**AIM OF THE TASK:** All records are to be printed again exactly as they appear.

**RAW DATA:**
Start of Block
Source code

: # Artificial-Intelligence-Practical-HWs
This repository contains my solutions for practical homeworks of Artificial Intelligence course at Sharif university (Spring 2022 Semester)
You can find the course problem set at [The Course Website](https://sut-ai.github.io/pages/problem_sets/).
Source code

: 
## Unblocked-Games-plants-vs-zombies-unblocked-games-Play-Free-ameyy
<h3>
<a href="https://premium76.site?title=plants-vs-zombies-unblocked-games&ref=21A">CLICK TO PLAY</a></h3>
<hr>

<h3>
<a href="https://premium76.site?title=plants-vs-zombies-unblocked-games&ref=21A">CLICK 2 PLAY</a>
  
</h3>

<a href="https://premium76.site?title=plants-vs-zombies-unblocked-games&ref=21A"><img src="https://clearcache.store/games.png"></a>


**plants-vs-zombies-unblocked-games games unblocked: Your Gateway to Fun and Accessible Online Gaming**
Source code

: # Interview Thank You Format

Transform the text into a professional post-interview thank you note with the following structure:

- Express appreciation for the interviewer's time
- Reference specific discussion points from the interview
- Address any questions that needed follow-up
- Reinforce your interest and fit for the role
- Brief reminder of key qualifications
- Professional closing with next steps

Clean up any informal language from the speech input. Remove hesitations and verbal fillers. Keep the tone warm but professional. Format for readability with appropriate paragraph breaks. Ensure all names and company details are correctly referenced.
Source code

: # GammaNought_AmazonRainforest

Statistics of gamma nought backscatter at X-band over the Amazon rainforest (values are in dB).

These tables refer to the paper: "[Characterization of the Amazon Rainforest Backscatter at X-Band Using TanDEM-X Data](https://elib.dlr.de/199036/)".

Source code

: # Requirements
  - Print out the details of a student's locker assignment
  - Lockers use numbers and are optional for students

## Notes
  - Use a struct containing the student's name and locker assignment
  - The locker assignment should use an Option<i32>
End of Block
**SOLUTION TO THE PROBLEM:**
Source code

: # Artificial-Intelligence-Practical-HWs
This repository contains my solutions for practical homeworks of Artificial Intelligence course at Sharif university (Spring 2022 Semester)
You can find the course problem set at [The Course Website](https://sut-ai.github.io/pages/problem_sets/).
Source code

: 
## Unblocked-Games-plants-vs-zombies-unblocked-games-Play-Free-ameyy
<h3>
<a href="https://premium76.site?title=plants-vs-zombies-unblocked-games&ref=21A">CLICK TO PLAY</a></h3>
<hr>

<h3>
<a href="https://premium76.site?title=plants-vs-zombies-unblocked-games&ref=21A">CLICK 2 PLAY</a>
  
</h3>

<a href="https://premium76.site?title=plants-vs-zombies-unblocked-games&ref=21A"><img src="https://clearcache.store/games.png"></a>


**plants-vs-zombies-unblocked-games games unblocked: Your Gateway to Fun and Accessible Online Gaming**
Source code

: # Interview Thank You Format

Transform the text into a professional post-interview thank you note with the following structure:

- Express appreciation for the interviewer's time
- Reference specific discussion points from the interview
- Address any questions that needed follow-up
- Reinforce your interest and fit for the role
- Brief reminder of key qualifications
- Professional closing with next steps

Clean up any informal language from the speech input. Remove hesitations and verbal fillers. Keep the tone warm but professional. Format for readability with appropriate paragraph breaks. Ensure all names and company details are correctly referenced.
Source code

: # GammaNought_AmazonRainforest

Statistics of gamma nought backscatter at X-band over the Amazon rainforest (values are in dB).

These tables refer to the paper: "[Characterization of the Amazon Rainforest Backscatter at X-Band Using TanDEM-X Data](https://elib.dlr.de/199036/)".

Source code

: # Requirements
  - Print out the details of a student's locker assignment
  - Lockers use numbers and are optional for students

## Notes
  - Use a struct containing the student's name and locker assignment
  - The locker assignment should use an Option<i32>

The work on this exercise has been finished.